→ Upcoming Episode: Why LLM Progress is Getting Harder
Featuring: | |
Date: | 30 Sep 2025 |
Time: | 11:00 AM PDT |
Join us for a conversation with Drew Breunig about the data products that fueled AI’s rapid advancement and why they’ve reached their limits.
We’ll be jumping off from his blog post, Why LLM Advancements Have Slowed: The Low-Hanging Fruit Has Been Eaten.
The Three Data Products That Changed Everything
- MNIST: The handwritten digits dataset that launched neural networks into commercial viability
- ImageNet: The multi-million-image dataset built with crowdsourced labor that triggered the deep learning revolution
- Common Crawl: The internet-scale dataset that became the foundation for large language models
Why These Data Products Had Such Impact
We’ll discuss what made these datasets so transformative - from MNIST’s careful curation and distribution via CD-ROM, to ImageNet’s massive scale enabled by Amazon Mechanical Turk, to Common Crawl’s unprecedented scope of 250 billion web pages.
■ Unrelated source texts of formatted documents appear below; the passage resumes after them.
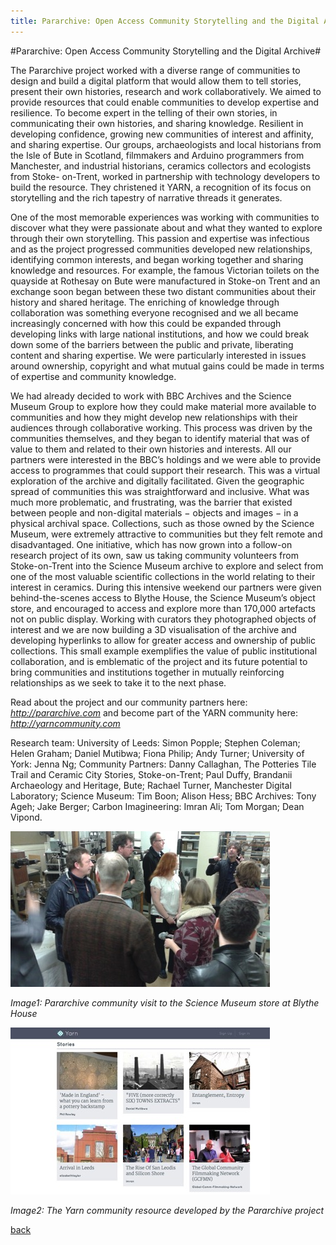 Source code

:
 ```yaml
---
title: Pararchive: Open Access Community Storytelling and the Digital Archive
---
```


#Pararchive: Open Access Community Storytelling and the Digital Archive#

The Pararchive project worked with a diverse range of communities to design and build a digital platform that would allow them to tell stories, present their own histories, research and work collaboratively. We aimed to provide resources that could enable communities to develop expertise and resilience.  To become expert in the telling of their own stories, in communicating their own histories, and sharing knowledge. Resilient in developing confidence, growing new communities of interest and affinity, and sharing expertise.  Our groups, archaeologists and local historians from the Isle of Bute in Scotland, filmmakers and Arduino programmers from Manchester, and industrial historians, ceramics collectors and ecologists from Stoke- on-Trent, worked in partnership with technology developers to build the resource. They christened it YARN, a recognition of its focus on storytelling and the rich tapestry of narrative threads it generates. 

One of the most memorable experiences was working with communities to discover what they were passionate about and what they wanted to explore through their own storytelling. This passion and expertise was infectious and as the project progressed communities developed new relationships, identifying common interests, and began working together and sharing knowledge and resources.  For example, the famous Victorian toilets on the quayside at Rothesay on Bute were manufactured in Stoke-on Trent and an exchange soon began between these two distant communities about their history and shared heritage. The enriching of knowledge through collaboration was something everyone recognised and we all became increasingly concerned with how this could be expanded through developing links with large national institutions, and how we could break down some of the barriers between the public and private, liberating content and sharing expertise. We were particularly interested in issues around ownership, copyright and what mutual gains could be made in terms of expertise and community knowledge. 

We had already decided to work with BBC Archives and the Science Museum Group to explore how they could make material more available to communities and how they might develop new relationships with their audiences through collaborative working.  This process was driven by the communities themselves, and they began to identify material that was of value to them and related to their own histories and interests. All our partners were interested in the BBC’s holdings and we were able to provide access to programmes that could support their research. This was a virtual exploration of the archive and digitally facilitated. Given the geographic spread of communities this was straightforward and inclusive. What was much more problematic, and frustrating, was the barrier that existed between people and non-digital materials − objects and images − in a physical archival space. Collections, such as those owned by the Science Museum, were extremely attractive to communities but they felt remote and disadvantaged. One initiative, which has now grown into a follow-on research project of its own, saw us taking community volunteers from Stoke-on-Trent into the Science Museum archive to explore and select from one of the most valuable scientific collections in the world relating to their interest in ceramics. During this intensive weekend our partners were given behind-the-scenes access to Blythe House, the Science Museum’s object store, and encouraged to access and explore more than 170,000 artefacts not on public display.  Working with curators they photographed objects of interest and we are now building a 3D visualisation of the archive and developing hyperlinks to allow for greater access and ownership of public collections. This small example exemplifies the value of public institutional collaboration, and is emblematic of the project and its future potential to bring communities and institutions together in mutually reinforcing relationships as we seek to take it to the next phase.

Read about the project and our community partners here: *http://pararchive.com* and become part of the YARN community here: *http://yarncommunity.com*

Research team: University of Leeds: Simon Popple; Stephen Coleman; Helen Graham; Daniel Mutibwa; Fiona Philip; Andy Turner; University of York: Jenna Ng; Community Partners: Danny Callaghan, The Potteries Tile Trail and Ceramic City Stories, Stoke-on-Trent;  Paul Duffy, Brandanii Archaeology and Heritage, Bute; Rachael Turner, Manchester Digital Laboratory; Science Museum: Tim Boon; Alison Hess; BBC Archives: Tony Ageh; Jake Berger; Carbon Imagineering: Imran Ali; Tom Morgan; Dean Vipond.

![Image1: Pararchive community visit to the Science Museum store at Blythe House](Images/33a.jpg)

_Image1: Pararchive community visit to the Science Museum store at Blythe House_

![Image2: The Yarn community resource developed by the Pararchive project](Images/33b.jpg)

_Image2: The Yarn community resource developed by the Pararchive project_

[back](./)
What Happens When the Well Runs Dry
Drew argues we’ve consumed decades of accumulated internet content and graphics innovation in just a few years. Now that these foundational data products have been exhausted, progress will be “slow, incremental, and hard-fought.”
We’ll explore what this means for the future of AI development and where the next breakthroughs might come from.